» **EXERCISE DETAILS**: A picture should never appear in your copy. Transcribe the listing exactly from its first line through the line with "Сейчас у властей", both ends included.

» **PROVIDED DATA**:
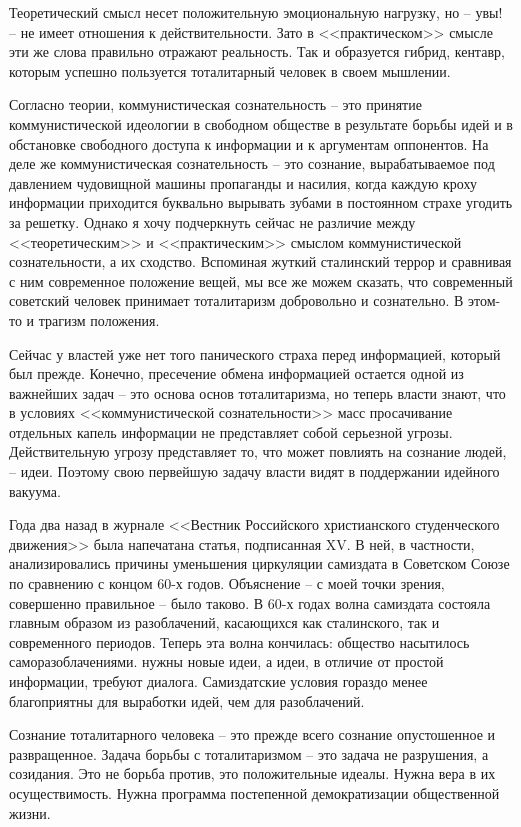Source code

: \documentclass{book}
\begin{document}
Теоретиче­ский смысл несет положительную эмоциональную нагрузку, но -- увы! -- не имеет отношения к действительности. Зато в <<практическом>> смысле эти же слова правильно отражают реальность. Так и образуется гибрид, кентавр, которым успеш­но пользуется тоталитарный человек в своем мышлении.

Согласно теории, коммунистическая сознательность -- это принятие коммунистической идеологии в свободном обществе в результате борьбы идей и в обстановке свободного доступа к информации и к аргументам оппонентов. На деле же коммунистическая сознательность -- это сознание, вырабатываемое под давлением чудовищной машины пропаганды и насилия, когда каждую кроху информации приходится буквально вырывать зубами в постоянном страхе угодить за решетку. Однако я хочу подчеркнуть сейчас не различие между <<теоретическим>> и <<практическим>> смыслом коммунистической сознательности, а их сходство. Вспоминая жуткий сталинский террор и сравни­вая с ним современное положение вещей, мы все же можем сказать, что современный советский человек принимает тоталитаризм добровольно и сознательно. В этом-то и трагизм положения.

Сейчас у властей уже нет того панического страха перед информацией, который был прежде. Конечно, пресечение обме­на информацией остается одной из важнейших задач -- это основа основ тоталитаризма, но теперь власти знают, что в условиях <<коммунистической сознательности>> масс просачивание отдельных капель информации не представляет собой серьезной угрозы. Действительную угрозу представляет то, что может повлиять на сознание людей, -- идеи. Поэтому свою первейшую задачу власти видят в поддержании идейного вакуума.

Года два назад в журнале <<Вестник Российского христианского студенческого движения>> была напечатана статья, подписанная XV. В ней, в частности, анализировались причины уменьшения циркуляции самиздата в Советском Союзе по сравнению с концом 60-х годов. Объяснение -- с моей точки зрения, совершенно правильное -- было таково. В 60-х годах волна самиздата состояла главным образом из разоблачений,  касающихся как сталинского, так и современного периодов. Теперь эта волна кончилась: общество насытилось саморазоблачениями. нужны новые идеи, а идеи, в отличие от простой информации, требуют диалога. Самиздатские условия гораздо менее благоприятны для выработки идей, чем для разоблачений.

Сознание тоталитарного человека -- это прежде всего сознание опустошенное и развращенное. Задача борьбы с тоталитаризмом -- это задача не разрушения, а созидания. Это не борьба против,  это положительные идеалы. Нужна вера в их осуществимость. Нужна программа постепенной демократизации общественной жизни.
\end{document}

» **RESPONSE AREA**:
Source code

: \documentclass{book}
\begin{document}
Теоретиче­ский смысл несет положительную эмоциональную нагрузку, но -- увы! -- не имеет отношения к действительности. Зато в <<практическом>> смысле эти же слова правильно отражают реальность. Так и образуется гибрид, кентавр, которым успеш­но пользуется тоталитарный человек в своем мышлении.

Согласно теории, коммунистическая сознательность -- это принятие коммунистической идеологии в свободном обществе в результате борьбы идей и в обстановке свободного доступа к информации и к аргументам оппонентов. На деле же коммунистическая сознательность -- это сознание, вырабатываемое под давлением чудовищной машины пропаганды и насилия, когда каждую кроху информации приходится буквально вырывать зубами в постоянном страхе угодить за решетку. Однако я хочу подчеркнуть сейчас не различие между <<теоретическим>> и <<практическим>> смыслом коммунистической сознательности, а их сходство. Вспоминая жуткий сталинский террор и сравни­вая с ним современное положение вещей, мы все же можем сказать, что современный советский человек принимает тоталитаризм добровольно и сознательно. В этом-то и трагизм положения.

Сейчас у властей уже нет того панического страха перед информацией, который был прежде. Конечно, пресечение обме­на информацией остается одной из важнейших задач -- это основа основ тоталитаризма, но теперь власти знают, что в условиях <<коммунистической сознательности>> масс просачивание отдельных капель информации не представляет собой серьезной угрозы. Действительную угрозу представляет то, что может повлиять на сознание людей, -- идеи. Поэтому свою первейшую задачу власти видят в поддержании идейного вакуума.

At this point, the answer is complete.